> _Exercise_: Search the material below for lines containing the string "links", and copy every one you find.

****************

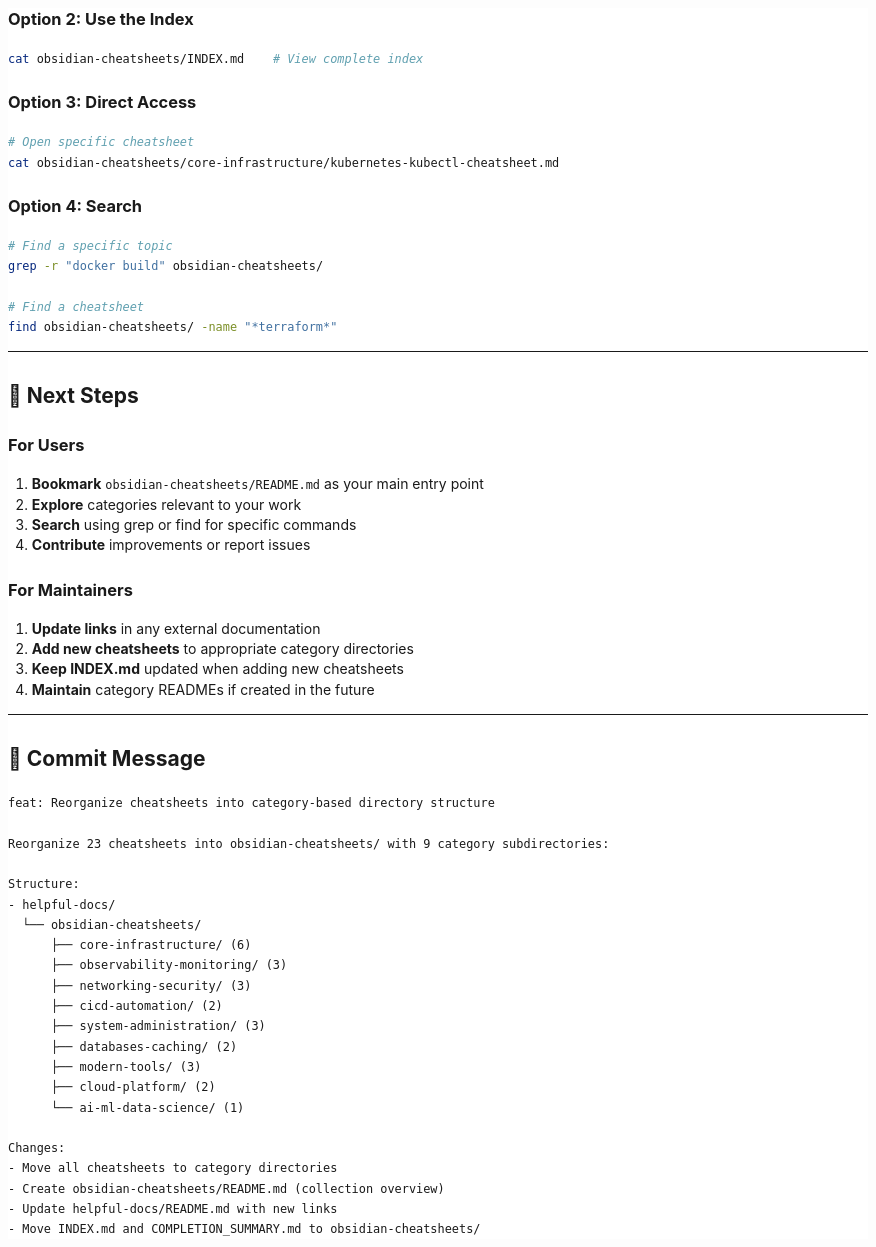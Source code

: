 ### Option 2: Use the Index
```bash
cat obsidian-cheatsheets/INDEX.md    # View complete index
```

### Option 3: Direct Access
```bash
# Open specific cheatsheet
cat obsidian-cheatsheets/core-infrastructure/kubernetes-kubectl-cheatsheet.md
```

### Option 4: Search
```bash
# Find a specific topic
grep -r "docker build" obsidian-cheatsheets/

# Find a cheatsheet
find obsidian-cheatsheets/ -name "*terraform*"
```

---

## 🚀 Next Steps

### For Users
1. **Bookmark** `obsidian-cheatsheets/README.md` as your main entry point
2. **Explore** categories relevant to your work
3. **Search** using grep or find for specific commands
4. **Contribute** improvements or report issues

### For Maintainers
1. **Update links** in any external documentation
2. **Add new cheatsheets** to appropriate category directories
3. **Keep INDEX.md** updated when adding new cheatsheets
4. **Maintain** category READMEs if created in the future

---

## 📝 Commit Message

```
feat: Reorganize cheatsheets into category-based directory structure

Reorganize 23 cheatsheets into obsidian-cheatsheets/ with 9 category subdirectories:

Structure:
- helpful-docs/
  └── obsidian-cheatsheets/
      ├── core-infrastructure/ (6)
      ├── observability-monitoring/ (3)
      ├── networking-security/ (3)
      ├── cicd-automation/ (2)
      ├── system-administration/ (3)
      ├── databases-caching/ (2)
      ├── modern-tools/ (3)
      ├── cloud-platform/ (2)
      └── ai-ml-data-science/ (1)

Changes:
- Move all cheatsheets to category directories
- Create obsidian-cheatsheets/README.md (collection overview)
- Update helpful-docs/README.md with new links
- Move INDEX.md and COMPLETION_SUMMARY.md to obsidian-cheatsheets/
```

****************

> _Solution for this problem_:
1. **Update links** in any external documentation
- Update helpful-docs/README.md with new links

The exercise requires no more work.